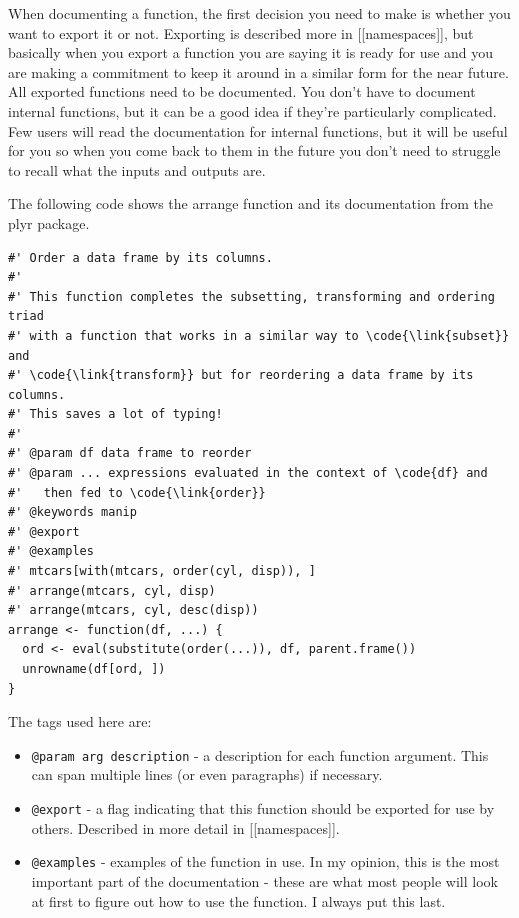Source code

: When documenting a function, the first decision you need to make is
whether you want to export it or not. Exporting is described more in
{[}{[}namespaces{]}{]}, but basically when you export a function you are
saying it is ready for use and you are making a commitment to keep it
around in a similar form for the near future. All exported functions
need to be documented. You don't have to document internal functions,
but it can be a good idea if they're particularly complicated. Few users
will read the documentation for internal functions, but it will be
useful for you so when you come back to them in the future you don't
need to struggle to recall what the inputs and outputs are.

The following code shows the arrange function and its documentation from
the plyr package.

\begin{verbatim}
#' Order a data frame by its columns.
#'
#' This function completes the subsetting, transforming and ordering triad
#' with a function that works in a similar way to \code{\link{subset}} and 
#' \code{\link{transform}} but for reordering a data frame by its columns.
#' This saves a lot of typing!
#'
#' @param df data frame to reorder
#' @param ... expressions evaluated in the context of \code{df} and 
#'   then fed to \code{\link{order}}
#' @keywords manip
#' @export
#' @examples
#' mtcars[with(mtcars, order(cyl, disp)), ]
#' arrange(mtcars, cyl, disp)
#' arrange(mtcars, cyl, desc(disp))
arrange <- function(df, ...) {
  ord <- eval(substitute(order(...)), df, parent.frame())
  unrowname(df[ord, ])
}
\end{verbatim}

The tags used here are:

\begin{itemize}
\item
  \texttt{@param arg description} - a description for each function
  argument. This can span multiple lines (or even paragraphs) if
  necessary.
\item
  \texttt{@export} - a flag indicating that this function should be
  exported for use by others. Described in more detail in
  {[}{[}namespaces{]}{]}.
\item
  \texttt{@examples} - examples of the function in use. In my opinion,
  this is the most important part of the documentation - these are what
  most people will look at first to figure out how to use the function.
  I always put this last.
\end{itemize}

◆ **What this task involves**: Go through the entries above and output them exactly, without pictures.

◆ **Answer space**:
Source code

: When documenting a function, the first decision you need to make is
whether you want to export it or not. Exporting is described more in
{[}{[}namespaces{]}{]}, but basically when you export a function you are
saying it is ready for use and you are making a commitment to keep it
around in a similar form for the near future. All exported functions
need to be documented. You don't have to document internal functions,
but it can be a good idea if they're particularly complicated. Few users
will read the documentation for internal functions, but it will be
useful for you so when you come back to them in the future you don't
need to struggle to recall what the inputs and outputs are.

The following code shows the arrange function and its documentation from
the plyr package.

\begin{verbatim}
#' Order a data frame by its columns.
#'
#' This function completes the subsetting, transforming and ordering triad
#' with a function that works in a similar way to \code{\link{subset}} and 
#' \code{\link{transform}} but for reordering a data frame by its columns.
#' This saves a lot of typing!
#'
#' @param df data frame to reorder
#' @param ... expressions evaluated in the context of \code{df} and 
#'   then fed to \code{\link{order}}
#' @keywords manip
#' @export
#' @examples
#' mtcars[with(mtcars, order(cyl, disp)), ]
#' arrange(mtcars, cyl, disp)
#' arrange(mtcars, cyl, desc(disp))
arrange <- function(df, ...) {
  ord <- eval(substitute(order(...)), df, parent.frame())
  unrowname(df[ord, ])
}
\end{verbatim}

The tags used here are:

\begin{itemize}
\item
  \texttt{@param arg description} - a description for each function
  argument. This can span multiple lines (or even paragraphs) if
  necessary.
\item
  \texttt{@export} - a flag indicating that this function should be
  exported for use by others. Described in more detail in
  {[}{[}namespaces{]}{]}.
\item
  \texttt{@examples} - examples of the function in use. In my opinion,
  this is the most important part of the documentation - these are what
  most people will look at first to figure out how to use the function.
  I always put this last.
\end{itemize}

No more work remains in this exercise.